### Exercise aim
All records that follow are to be output exactly.

### Dataset content

──────────

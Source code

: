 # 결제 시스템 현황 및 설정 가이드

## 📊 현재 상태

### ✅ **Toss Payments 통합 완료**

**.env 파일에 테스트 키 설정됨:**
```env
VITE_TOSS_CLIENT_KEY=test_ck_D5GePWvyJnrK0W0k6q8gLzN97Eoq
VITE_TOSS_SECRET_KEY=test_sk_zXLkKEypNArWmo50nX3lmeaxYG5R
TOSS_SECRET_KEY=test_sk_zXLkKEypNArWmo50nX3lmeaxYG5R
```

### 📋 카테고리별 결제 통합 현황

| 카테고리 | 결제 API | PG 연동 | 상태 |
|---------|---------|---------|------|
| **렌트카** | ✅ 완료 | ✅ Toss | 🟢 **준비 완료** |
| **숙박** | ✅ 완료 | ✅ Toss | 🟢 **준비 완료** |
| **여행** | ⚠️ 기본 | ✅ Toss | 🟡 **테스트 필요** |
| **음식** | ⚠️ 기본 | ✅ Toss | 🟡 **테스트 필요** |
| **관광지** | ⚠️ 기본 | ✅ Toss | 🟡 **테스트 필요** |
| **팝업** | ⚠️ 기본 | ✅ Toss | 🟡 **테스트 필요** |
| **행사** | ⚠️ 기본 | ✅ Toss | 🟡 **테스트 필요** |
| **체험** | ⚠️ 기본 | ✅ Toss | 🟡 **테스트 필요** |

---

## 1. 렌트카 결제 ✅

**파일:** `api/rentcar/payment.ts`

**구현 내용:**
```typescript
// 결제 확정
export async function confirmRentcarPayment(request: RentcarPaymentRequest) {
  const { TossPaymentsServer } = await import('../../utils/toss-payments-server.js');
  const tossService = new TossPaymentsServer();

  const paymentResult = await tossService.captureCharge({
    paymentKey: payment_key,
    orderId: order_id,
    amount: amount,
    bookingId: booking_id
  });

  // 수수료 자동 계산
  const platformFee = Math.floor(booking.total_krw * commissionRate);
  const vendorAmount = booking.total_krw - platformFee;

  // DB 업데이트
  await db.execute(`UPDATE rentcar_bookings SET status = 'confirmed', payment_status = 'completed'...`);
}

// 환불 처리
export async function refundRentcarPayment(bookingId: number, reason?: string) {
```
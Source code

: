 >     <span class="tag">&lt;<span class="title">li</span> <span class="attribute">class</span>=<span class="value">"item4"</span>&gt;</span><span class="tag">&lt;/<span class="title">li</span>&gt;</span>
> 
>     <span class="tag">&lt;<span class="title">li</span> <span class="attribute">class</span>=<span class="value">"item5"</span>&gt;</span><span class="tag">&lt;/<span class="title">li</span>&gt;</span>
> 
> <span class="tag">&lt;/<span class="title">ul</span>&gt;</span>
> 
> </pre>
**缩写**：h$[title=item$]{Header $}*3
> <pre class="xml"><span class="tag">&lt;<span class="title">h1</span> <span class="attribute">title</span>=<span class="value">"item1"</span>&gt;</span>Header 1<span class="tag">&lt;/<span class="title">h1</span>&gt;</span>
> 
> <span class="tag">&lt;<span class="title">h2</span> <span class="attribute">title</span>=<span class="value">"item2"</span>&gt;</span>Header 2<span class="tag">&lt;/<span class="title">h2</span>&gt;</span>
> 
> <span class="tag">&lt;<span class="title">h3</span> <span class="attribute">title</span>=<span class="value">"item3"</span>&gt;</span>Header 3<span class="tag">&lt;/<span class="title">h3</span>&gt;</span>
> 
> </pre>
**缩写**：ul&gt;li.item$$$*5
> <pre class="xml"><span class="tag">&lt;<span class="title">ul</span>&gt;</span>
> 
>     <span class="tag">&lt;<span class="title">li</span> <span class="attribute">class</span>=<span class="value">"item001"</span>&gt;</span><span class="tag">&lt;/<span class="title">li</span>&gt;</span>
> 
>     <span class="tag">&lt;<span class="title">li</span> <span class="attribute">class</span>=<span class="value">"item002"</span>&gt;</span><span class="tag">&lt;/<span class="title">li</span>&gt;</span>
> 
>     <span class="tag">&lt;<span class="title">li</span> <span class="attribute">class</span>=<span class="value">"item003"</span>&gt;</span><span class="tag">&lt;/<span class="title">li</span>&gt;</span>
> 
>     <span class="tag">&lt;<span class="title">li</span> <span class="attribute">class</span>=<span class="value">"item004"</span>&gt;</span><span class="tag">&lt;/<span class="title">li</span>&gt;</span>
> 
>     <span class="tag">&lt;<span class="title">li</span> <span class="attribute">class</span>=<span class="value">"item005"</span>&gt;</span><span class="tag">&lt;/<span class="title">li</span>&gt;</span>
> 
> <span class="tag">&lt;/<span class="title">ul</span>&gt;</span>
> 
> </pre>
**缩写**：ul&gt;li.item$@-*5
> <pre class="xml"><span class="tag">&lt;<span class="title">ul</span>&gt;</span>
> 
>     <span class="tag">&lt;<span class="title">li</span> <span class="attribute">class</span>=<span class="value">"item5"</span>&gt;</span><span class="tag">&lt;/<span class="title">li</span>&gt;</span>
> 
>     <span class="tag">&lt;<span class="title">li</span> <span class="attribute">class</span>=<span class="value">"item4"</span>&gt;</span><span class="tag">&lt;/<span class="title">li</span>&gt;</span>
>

──────────

### Answer to this exercise
Source code

: # 결제 시스템 현황 및 설정 가이드

## 📊 현재 상태

### ✅ **Toss Payments 통합 완료**

**.env 파일에 테스트 키 설정됨:**
```env
VITE_TOSS_CLIENT_KEY=test_ck_D5GePWvyJnrK0W0k6q8gLzN97Eoq
VITE_TOSS_SECRET_KEY=test_sk_zXLkKEypNArWmo50nX3lmeaxYG5R
TOSS_SECRET_KEY=test_sk_zXLkKEypNArWmo50nX3lmeaxYG5R
```

### 📋 카테고리별 결제 통합 현황

| 카테고리 | 결제 API | PG 연동 | 상태 |
|---------|---------|---------|------|
| **렌트카** | ✅ 완료 | ✅ Toss | 🟢 **준비 완료** |
| **숙박** | ✅ 완료 | ✅ Toss | 🟢 **준비 완료** |
| **여행** | ⚠️ 기본 | ✅ Toss | 🟡 **테스트 필요** |
| **음식** | ⚠️ 기본 | ✅ Toss | 🟡 **테스트 필요** |
| **관광지** | ⚠️ 기본 | ✅ Toss | 🟡 **테스트 필요** |
| **팝업** | ⚠️ 기본 | ✅ Toss | 🟡 **테스트 필요** |
| **행사** | ⚠️ 기본 | ✅ Toss | 🟡 **테스트 필요** |
| **체험** | ⚠️ 기본 | ✅ Toss | 🟡 **테스트 필요** |

---

## 1. 렌트카 결제 ✅

**파일:** `api/rentcar/payment.ts`

**구현 내용:**
```typescript
// 결제 확정
export async function confirmRentcarPayment(request: RentcarPaymentRequest) {
  const { TossPaymentsServer } = await import('../../utils/toss-payments-server.js');
  const tossService = new TossPaymentsServer();

  const paymentResult = await tossService.captureCharge({
    paymentKey: payment_key,
    orderId: order_id,
    amount: amount,
    bookingId: booking_id
  });

  // 수수료 자동 계산
  const platformFee = Math.floor(booking.total_krw * commissionRate);
  const vendorAmount = booking.total_krw - platformFee;

  // DB 업데이트
  await db.execute(`UPDATE rentcar_bookings SET status = 'confirmed', payment_status = 'completed'...`);
}

// 환불 처리
export async function refundRentcarPayment(bookingId: number, reason?: string) {
```
Source code

: >     <span class="tag">&lt;<span class="title">li</span> <span class="attribute">class</span>=<span class="value">"item4"</span>&gt;</span><span class="tag">&lt;/<span class="title">li</span>&gt;</span>
> 
>     <span class="tag">&lt;<span class="title">li</span> <span class="attribute">class</span>=<span class="value">"item5"</span>&gt;</span><span class="tag">&lt;/<span class="title">li</span>&gt;</span>
> 
> <span class="tag">&lt;/<span class="title">ul</span>&gt;</span>
> 
> </pre>
**缩写**：h$[title=item$]{Header $}*3
> <pre class="xml"><span class="tag">&lt;<span class="title">h1</span> <span class="attribute">title</span>=<span class="value">"item1"</span>&gt;</span>Header 1<span class="tag">&lt;/<span class="title">h1</span>&gt;</span>
> 
> <span class="tag">&lt;<span class="title">h2</span> <span class="attribute">title</span>=<span class="value">"item2"</span>&gt;</span>Header 2<span class="tag">&lt;/<span class="title">h2</span>&gt;</span>
> 
> <span class="tag">&lt;<span class="title">h3</span> <span class="attribute">title</span>=<span class="value">"item3"</span>&gt;</span>Header 3<span class="tag">&lt;/<span class="title">h3</span>&gt;</span>
> 
> </pre>
**缩写**：ul&gt;li.item$$$*5
> <pre class="xml"><span class="tag">&lt;<span class="title">ul</span>&gt;</span>
> 
>     <span class="tag">&lt;<span class="title">li</span> <span class="attribute">class</span>=<span class="value">"item001"</span>&gt;</span><span class="tag">&lt;/<span class="title">li</span>&gt;</span>
> 
>     <span class="tag">&lt;<span class="title">li</span> <span class="attribute">class</span>=<span class="value">"item002"</span>&gt;</span><span class="tag">&lt;/<span class="title">li</span>&gt;</span>
> 
>     <span class="tag">&lt;<span class="title">li</span> <span class="attribute">class</span>=<span class="value">"item003"</span>&gt;</span><span class="tag">&lt;/<span class="title">li</span>&gt;</span>
> 
>     <span class="tag">&lt;<span class="title">li</span> <span class="attribute">class</span>=<span class="value">"item004"</span>&gt;</span><span class="tag">&lt;/<span class="title">li</span>&gt;</span>
> 
>     <span class="tag">&lt;<span class="title">li</span> <span class="attribute">class</span>=<span class="value">"item005"</span>&gt;</span><span class="tag">&lt;/<span class="title">li</span>&gt;</span>
> 
> <span class="tag">&lt;/<span class="title">ul</span>&gt;</span>
> 
> </pre>
**缩写**：ul&gt;li.item$@-*5
> <pre class="xml"><span class="tag">&lt;<span class="title">ul</span>&gt;</span>
> 
>     <span class="tag">&lt;<span class="title">li</span> <span class="attribute">class</span>=<span class="value">"item5"</span>&gt;</span><span class="tag">&lt;/<span class="title">li</span>&gt;</span>
> 
>     <span class="tag">&lt;<span class="title">li</span> <span class="attribute">class</span>=<span class="value">"item4"</span>&gt;</span><span class="tag">&lt;/<span class="title">li</span>&gt;</span>
>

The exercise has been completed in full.